** Opening Supplied material block **
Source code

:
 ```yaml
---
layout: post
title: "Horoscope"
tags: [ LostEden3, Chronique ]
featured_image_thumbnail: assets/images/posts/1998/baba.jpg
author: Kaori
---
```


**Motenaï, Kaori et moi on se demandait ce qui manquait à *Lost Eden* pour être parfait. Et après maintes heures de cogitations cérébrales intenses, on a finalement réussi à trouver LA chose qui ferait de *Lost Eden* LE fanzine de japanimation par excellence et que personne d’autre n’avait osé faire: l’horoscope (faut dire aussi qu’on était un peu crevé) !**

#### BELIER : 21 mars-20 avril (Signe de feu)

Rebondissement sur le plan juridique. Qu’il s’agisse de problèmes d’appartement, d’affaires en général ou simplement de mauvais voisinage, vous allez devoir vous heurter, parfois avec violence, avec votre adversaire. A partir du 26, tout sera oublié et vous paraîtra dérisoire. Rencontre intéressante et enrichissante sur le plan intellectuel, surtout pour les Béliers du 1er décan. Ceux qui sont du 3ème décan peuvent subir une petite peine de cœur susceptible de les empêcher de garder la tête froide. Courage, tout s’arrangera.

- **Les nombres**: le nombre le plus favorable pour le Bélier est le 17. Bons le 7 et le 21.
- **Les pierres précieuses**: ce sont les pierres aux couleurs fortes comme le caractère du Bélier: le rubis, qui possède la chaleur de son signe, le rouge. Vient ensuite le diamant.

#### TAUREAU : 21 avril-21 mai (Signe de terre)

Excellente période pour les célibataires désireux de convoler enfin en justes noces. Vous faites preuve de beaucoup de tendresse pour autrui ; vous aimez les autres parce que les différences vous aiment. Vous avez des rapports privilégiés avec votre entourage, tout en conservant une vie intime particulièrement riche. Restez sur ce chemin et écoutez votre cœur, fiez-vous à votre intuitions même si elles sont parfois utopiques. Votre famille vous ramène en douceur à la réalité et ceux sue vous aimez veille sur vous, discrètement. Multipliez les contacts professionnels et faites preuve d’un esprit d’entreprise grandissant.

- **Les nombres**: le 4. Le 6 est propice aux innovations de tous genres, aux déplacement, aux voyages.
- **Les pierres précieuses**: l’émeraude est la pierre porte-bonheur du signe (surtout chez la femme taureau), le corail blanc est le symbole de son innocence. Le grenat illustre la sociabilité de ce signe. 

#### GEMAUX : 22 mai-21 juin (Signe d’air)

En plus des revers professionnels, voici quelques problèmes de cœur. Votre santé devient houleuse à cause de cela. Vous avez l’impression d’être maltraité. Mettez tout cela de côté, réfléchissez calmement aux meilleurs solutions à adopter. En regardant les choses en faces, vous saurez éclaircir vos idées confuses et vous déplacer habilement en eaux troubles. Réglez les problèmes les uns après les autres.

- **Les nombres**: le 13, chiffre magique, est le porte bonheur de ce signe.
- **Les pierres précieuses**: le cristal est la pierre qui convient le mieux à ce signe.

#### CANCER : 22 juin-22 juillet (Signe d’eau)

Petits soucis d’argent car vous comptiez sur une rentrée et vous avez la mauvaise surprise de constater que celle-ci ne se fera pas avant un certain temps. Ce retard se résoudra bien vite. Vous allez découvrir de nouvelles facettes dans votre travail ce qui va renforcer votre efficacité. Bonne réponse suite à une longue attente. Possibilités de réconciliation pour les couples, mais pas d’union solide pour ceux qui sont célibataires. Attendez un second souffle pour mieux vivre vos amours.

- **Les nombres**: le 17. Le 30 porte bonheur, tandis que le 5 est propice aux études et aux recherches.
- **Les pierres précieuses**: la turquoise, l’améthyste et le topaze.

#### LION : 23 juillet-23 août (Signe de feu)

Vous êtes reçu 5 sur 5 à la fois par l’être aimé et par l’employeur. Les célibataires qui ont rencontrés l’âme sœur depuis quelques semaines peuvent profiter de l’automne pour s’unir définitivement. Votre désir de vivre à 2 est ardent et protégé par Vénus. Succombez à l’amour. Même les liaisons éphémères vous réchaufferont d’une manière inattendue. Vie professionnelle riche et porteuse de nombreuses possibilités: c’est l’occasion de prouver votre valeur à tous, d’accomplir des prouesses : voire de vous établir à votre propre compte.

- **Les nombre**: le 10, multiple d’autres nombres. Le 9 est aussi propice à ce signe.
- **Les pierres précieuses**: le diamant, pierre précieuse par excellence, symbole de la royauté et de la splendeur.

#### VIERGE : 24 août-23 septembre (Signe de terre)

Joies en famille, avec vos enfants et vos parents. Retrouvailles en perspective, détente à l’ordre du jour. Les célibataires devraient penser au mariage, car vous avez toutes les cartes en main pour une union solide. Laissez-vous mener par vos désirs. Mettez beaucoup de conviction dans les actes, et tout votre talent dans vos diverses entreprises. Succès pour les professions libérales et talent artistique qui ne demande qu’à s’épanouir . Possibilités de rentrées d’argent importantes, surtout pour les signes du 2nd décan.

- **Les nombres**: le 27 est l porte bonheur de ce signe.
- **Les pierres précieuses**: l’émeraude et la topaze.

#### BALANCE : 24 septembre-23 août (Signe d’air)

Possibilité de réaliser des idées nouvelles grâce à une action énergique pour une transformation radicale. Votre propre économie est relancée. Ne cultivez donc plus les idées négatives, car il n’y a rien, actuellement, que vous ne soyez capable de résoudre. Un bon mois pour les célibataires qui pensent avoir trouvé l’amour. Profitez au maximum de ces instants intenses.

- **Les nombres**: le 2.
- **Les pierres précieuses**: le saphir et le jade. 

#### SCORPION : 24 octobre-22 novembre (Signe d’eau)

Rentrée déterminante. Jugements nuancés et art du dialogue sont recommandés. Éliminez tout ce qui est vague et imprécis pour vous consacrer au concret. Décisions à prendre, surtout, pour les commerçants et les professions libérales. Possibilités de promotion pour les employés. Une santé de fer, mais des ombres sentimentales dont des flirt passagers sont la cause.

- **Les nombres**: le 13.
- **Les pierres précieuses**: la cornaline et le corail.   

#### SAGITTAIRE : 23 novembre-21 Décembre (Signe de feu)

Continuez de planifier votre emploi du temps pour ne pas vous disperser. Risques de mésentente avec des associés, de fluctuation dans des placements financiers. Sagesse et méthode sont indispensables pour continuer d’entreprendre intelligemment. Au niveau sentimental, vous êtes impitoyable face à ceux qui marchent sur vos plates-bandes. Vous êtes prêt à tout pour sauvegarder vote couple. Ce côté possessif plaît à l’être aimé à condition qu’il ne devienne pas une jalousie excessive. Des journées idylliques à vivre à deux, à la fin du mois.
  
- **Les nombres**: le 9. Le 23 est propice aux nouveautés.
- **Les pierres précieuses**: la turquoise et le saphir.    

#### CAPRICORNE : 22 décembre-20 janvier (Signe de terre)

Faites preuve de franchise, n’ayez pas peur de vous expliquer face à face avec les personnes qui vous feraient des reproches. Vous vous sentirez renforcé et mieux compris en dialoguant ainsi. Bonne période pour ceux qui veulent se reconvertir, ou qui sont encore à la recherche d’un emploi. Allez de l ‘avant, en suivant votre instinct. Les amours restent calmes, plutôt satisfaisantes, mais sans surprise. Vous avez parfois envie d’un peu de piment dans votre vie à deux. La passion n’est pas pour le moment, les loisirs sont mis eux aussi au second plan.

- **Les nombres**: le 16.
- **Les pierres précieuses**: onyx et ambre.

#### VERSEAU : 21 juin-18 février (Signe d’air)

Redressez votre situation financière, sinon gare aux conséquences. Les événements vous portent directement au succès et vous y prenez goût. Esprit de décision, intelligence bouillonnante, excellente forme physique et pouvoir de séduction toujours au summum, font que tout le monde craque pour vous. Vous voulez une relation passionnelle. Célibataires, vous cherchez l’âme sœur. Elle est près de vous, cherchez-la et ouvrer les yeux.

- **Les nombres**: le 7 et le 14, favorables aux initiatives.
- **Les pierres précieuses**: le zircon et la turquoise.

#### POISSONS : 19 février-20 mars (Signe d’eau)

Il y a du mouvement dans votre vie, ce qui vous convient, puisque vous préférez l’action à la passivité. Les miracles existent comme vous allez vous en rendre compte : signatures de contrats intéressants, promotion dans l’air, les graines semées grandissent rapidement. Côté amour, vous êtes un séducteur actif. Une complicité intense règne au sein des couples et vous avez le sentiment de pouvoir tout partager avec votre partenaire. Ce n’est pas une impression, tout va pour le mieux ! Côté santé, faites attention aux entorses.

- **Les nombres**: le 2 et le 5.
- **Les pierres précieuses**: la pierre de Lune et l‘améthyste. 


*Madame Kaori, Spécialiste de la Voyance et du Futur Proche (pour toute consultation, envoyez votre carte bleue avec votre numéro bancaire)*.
** Closing Supplied material block **
Please give an exact copy of the lines above, beginning with the line containing "Vous êtes reçu" and running through the line containing "#### BALANCE : 24", and of no other lines.

Vous êtes reçu 5 sur 5 à la fois par l’être aimé et par l’employeur. Les célibataires qui ont rencontrés l’âme sœur depuis quelques semaines peuvent profiter de l’automne pour s’unir définitivement. Votre désir de vivre à 2 est ardent et protégé par Vénus. Succombez à l’amour. Même les liaisons éphémères vous réchaufferont d’une manière inattendue. Vie professionnelle riche et porteuse de nombreuses possibilités: c’est l’occasion de prouver votre valeur à tous, d’accomplir des prouesses : voire de vous établir à votre propre compte.

- **Les nombre**: le 10, multiple d’autres nombres. Le 9 est aussi propice à ce signe.
- **Les pierres précieuses**: le diamant, pierre précieuse par excellence, symbole de la royauté et de la splendeur.

#### VIERGE : 24 août-23 septembre (Signe de terre)

Joies en famille, avec vos enfants et vos parents. Retrouvailles en perspective, détente à l’ordre du jour. Les célibataires devraient penser au mariage, car vous avez toutes les cartes en main pour une union solide. Laissez-vous mener par vos désirs. Mettez beaucoup de conviction dans les actes, et tout votre talent dans vos diverses entreprises. Succès pour les professions libérales et talent artistique qui ne demande qu’à s’épanouir . Possibilités de rentrées d’argent importantes, surtout pour les signes du 2nd décan.

- **Les nombres**: le 27 est l porte bonheur de ce signe.
- **Les pierres précieuses**: l’émeraude et la topaze.

#### BALANCE : 24 septembre-23 août (Signe d’air)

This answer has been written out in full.